Saturday evening, Vicky and I had dinner with David Newell, who played “Mr. McFeely” on the PBS kids’ TV series Mister Rogers’ Neighborhood. (Before you make any McFeely wisecracks, the character was named after Mr. Rogers’ real-life grandfather. Fred Rogers’ own middle name was McFeely.) This wasn’t our first dinner with Mr. McFeely, though the previous time was about a decade ago. In both cases, he was in town for a WILL station event. We spent a couple of hours at Silvercreek restaurant in Urbana, talking about Fred Rogers (whom all three of us still greatly miss) and having a wonderful meal. Newell is a wonderful person, and during our open house event the following day, made every effort to talk to every person who came to see him. While he’s now closer in age to the character he portrayed on TV, still looks quite different without the wig and delivery man’s uniform.

Sunday was the aforementioned open house, and here’s a photo of me from the event:


No, I am not the little girl.

In the past, I’ve played Arthur the Aardvark, Clifford the Big Red Dog, Purple Panda, Sparky the Firehouse Dog and an insect monster, but this was my first Muppet, so I was very excited. I had a lot of fun meeting the kids, even though a fair number of the smaller ones were too frightened of my big, blue furriness to approach.
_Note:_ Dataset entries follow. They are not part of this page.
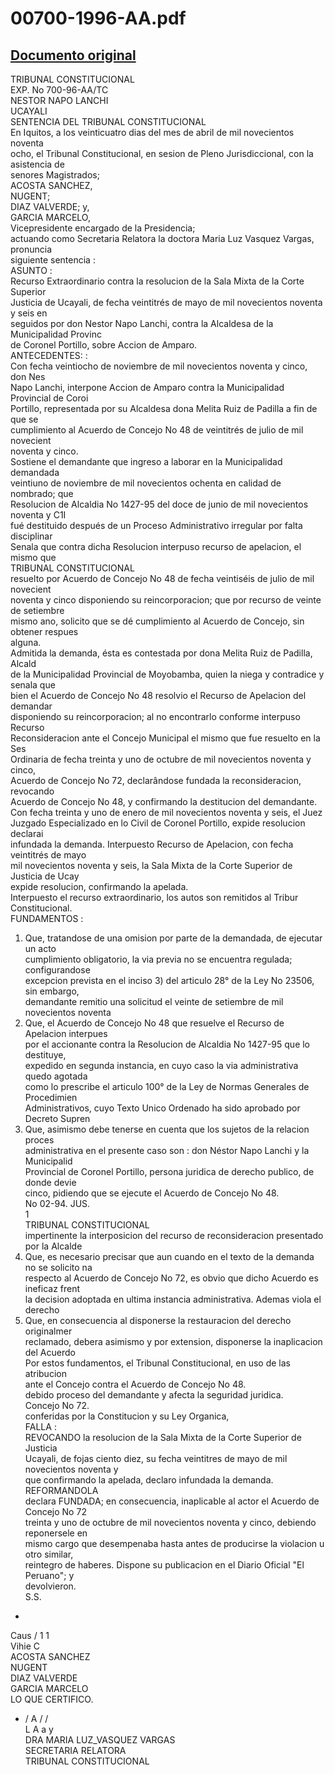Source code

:
00700-1996-AA.pdf
=================
  
[Documento original](https://tc.gob.pe/jurisprudencia/1998/00700-1996-AA.pdf)  
---  
TRIBUNAL CONSTITUCIONAL  
EXP. No 700-96-AA/TC  
NESTOR NAPO LANCHI  
UCAYALI  
SENTENCIA DEL TRIBUNAL CONSTITUCIONAL  
En Iquitos, a los veinticuatro dias del mes de abril de mil novecientos noventa  
ocho, el Tribunal Constitucional, en sesion de Pleno Jurisdiccional, con la asistencia de  
senores Magistrados;  
ACOSTA SANCHEZ,  
NUGENT;  
DIAZ VALVERDE; y,  
GARCIA MARCELO,  
Vicepresidente encargado de la Presidencia;  
actuando como Secretaria Relatora la doctora Maria Luz Vasquez Vargas, pronuncia  
siguiente sentencia :  
ASUNTO :  
Recurso Extraordinario contra la resolucion de la Sala Mixta de la Corte Superior  
Justicia de Ucayali, de fecha veintitrés de mayo de mil novecientos noventa y seis en  
seguidos por don Nestor Napo Lanchi, contra la Alcaldesa de la Municipalidad Provinc  
de Coronel Portillo, sobre Accion de Amparo.  
ANTECEDENTES: :  
Con fecha veintiocho de noviembre de mil novecientos noventa y cinco, don Nes  
Napo Lanchi, interpone Accion de Amparo contra la Municipalidad Provincial de Coroi  
Portillo, representada por su Alcaldesa dona Melita Ruiz de Padilla a fin de que se  
cumplimiento al Acuerdo de Concejo No 48 de veintitrés de julio de mil novecient  
noventa y cinco.  
Sostiene el demandante que ingreso a laborar en la Municipalidad demandada  
veintiuno de noviembre de mil novecientos ochenta en calidad de nombrado; que  
Resolucion de Alcaldia No 1427-95 del doce de junio de mil novecientos noventa y C1I  
fué destituido después de un Proceso Administrativo irregular por falta disciplinar  
Senala que contra dicha Resolucion interpuso recurso de apelacion, el mismo que  
TRIBUNAL CONSTITUCIONAL  
resuelto por Acuerdo de Concejo No 48 de fecha veintiséis de julio de mil novecient  
noventa y cinco disponiendo su reincorporacion; que por recurso de veinte de setiembre  
mismo ano, solicito que se dé cumplimiento al Acuerdo de Concejo, sin obtener respues  
alguna.  
Admitida la demanda, ésta es contestada por dona Melita Ruiz de Padilla, Alcald  
de la Municipalidad Provincial de Moyobamba, quien la niega y contradice y senala que  
bien el Acuerdo de Concejo No 48 resolvio el Recurso de Apelacion del demandar  
disponiendo su reincorporacion; al no encontrarlo conforme interpuso Recurso  
Reconsideracion ante el Concejo Municipal el mismo que fue resuelto en la Ses  
Ordinaria de fecha treinta y uno de octubre de mil novecientos noventa y cinco,  
Acuerdo de Concejo No 72, declarândose fundada la reconsideracion, revocando  
Acuerdo de Concejo No 48, y confirmando la destitucion del demandante.  
Con fecha treinta y uno de enero de mil novecientos noventa y seis, el Juez  
Juzgado Especializado en lo Civil de Coronel Portillo, expide resolucion declarai  
infundada la demanda. Interpuesto Recurso de Apelacion, con fecha veintitrés de mayo  
mil novecientos noventa y seis, la Sala Mixta de la Corte Superior de Justicia de Ucay  
expide resolucion, confirmando la apelada.  
Interpuesto el recurso extraordinario, los autos son remitidos al Tribur  
Constitucional.  
FUNDAMENTOS :  
1. Que, tratandose de una omision por parte de la demandada, de ejecutar un acto  
cumplimiento obligatorio, la via previa no se encuentra regulada; configurandose  
excepcion prevista en el inciso 3) del articulo 28° de la Ley No 23506, sin embargo,  
demandante remitio una solicitud el veinte de setiembre de mil novecientos noventa  
2. Que, el Acuerdo de Concejo No 48 que resuelve el Recurso de Apelacion interpues  
por el accionante contra la Resolucion de Alcaldia No 1427-95 que lo destituye,  
expedido en segunda instancia, en cuyo caso la via administrativa quedo agotada  
como lo prescribe el articulo 100° de la Ley de Normas Generales de Procedimien  
Administrativos, cuyo Texto Unico Ordenado ha sido aprobado por Decreto Supren  
3. Que, asimismo debe tenerse en cuenta que los sujetos de la relacion proces  
administrativa en el presente caso son : don Néstor Napo Lanchi y la Municipalid  
Provincial de Coronel Portillo, persona juridica de derecho publico, de donde devie  
cinco, pidiendo que se ejecute el Acuerdo de Concejo No 48.  
No 02-94. JUS.  
1  
TRIBUNAL CONSTITUCIONAL  
impertinente la interposicion del recurso de reconsideracion presentado por la Alcalde  
4. Que, es necesario precisar que aun cuando en el texto de la demanda no se solicito na  
respecto al Acuerdo de Concejo No 72, es obvio que dicho Acuerdo es ineficaz frent  
la decision adoptada en ultima instancia administrativa. Ademas viola el derecho  
5. Que, en consecuencia al disponerse la restauracion del derecho originalmer  
reclamado, debera asimismo y por extension, disponerse la inaplicacion del Acuerdo  
Por estos fundamentos, el Tribunal Constitucional, en uso de las atribucion  
ante el Concejo contra el Acuerdo de Concejo No 48.  
debido proceso del demandante y afecta la seguridad juridica.  
Concejo No 72.  
conferidas por la Constitucion y su Ley Organica,  
FALLA :  
REVOCANDO la resolucion de la Sala Mixta de la Corte Superior de Justicia  
Ucayali, de fojas ciento diez, su fecha veintitres de mayo de mil novecientos noventa y  
que confirmando la apelada, declaro infundada la demanda. REFORMANDOLA  
declara FUNDADA; en consecuencia, inaplicable al actor el Acuerdo de Concejo No 72  
treinta y uno de octubre de mil novecientos noventa y cinco, debiendo reponersele en  
mismo cargo que desempenaba hasta antes de producirse la violacion u otro similar,  
reintegro de haberes. Dispone su publicacion en el Diario Oficial "El Peruano"; y  
devolvieron.  
S.S.  
-  
Caus / 1 1  
Vihie C  
ACOSTA SANCHEZ  
NUGENT  
DIAZ VALVERDE  
GARCIA MARCELO  
LO QUE CERTIFICO.  
- / A / /  
L A a y  
DRA MARIA LUZ_VASQUEZ VARGAS  
SECRETARIA RELATORA  
TRIBUNAL CONSTITUCIONAL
That night, I could tell that I was coming down with something, but it didn’t hit full on until late Monday afternoon, and I wound up taking all of Tuesday and most of Wednesday off. Head cold aside, it was nice to spend a couple of days watching DVDs, cleaning old episodes of Everybody Loves Raymond and the animated Tick off the TiVo-Like-Device (TM), and finally cracking open some of the Playstation 2 games I bought but never played. Some observations from those two days:

  • Dogora the Space Monster is not an unfairly-overlooked satire combining the Japanese gangster and monster genres, unless you like your satire devoid of humor. (And no, I don’t think it would have played significantly better in the original Japanese.)
  • The Dukes of Hazzard never really was a “family show,” despite what the guy who played Cooter (or, as The Daily Show‘s Stephen Colbert dubbed him, “Snatchter”) would have you believe. In the pilot episode, there’s the following exchange between one of the Duke boys and Daisy: “If you weren’t my cousin, I’d marry you!” “That never stopped anyone in our family before!”
  • No matter how much affection I have for the original Battlestar Galactica series, those skimpy outfits that Starbuck and Apollo wore during their “Triad” matches were the most ridiculous costumes since Sean Connery sported a diaper in Zardoz.
  • I no longer have patience for games in the Resident Evil series. I’d borrowed a copy of Code: Veronica many, many months ago, but kept putting off playing it. Finally, I decided that Tuesday would be the day. About twenty minutes into fighting a roomful of zombies armed with only a small knife, a poor control scheme, unhelpful camera angles and doors which can only be unlocked by finding the Eagle Crest and putting it in the Eagle Crest-shaped hole, I decided that even my sick time was better spent elsewhere. (It’s not that I didn’t enjoy some of the previous Resident Evil games, despite these same issues; it’s just that I expect my next-generation console games to be a bit more, I don’t know…next generation?)

That’s all for now. It’s good to feel up to date at last!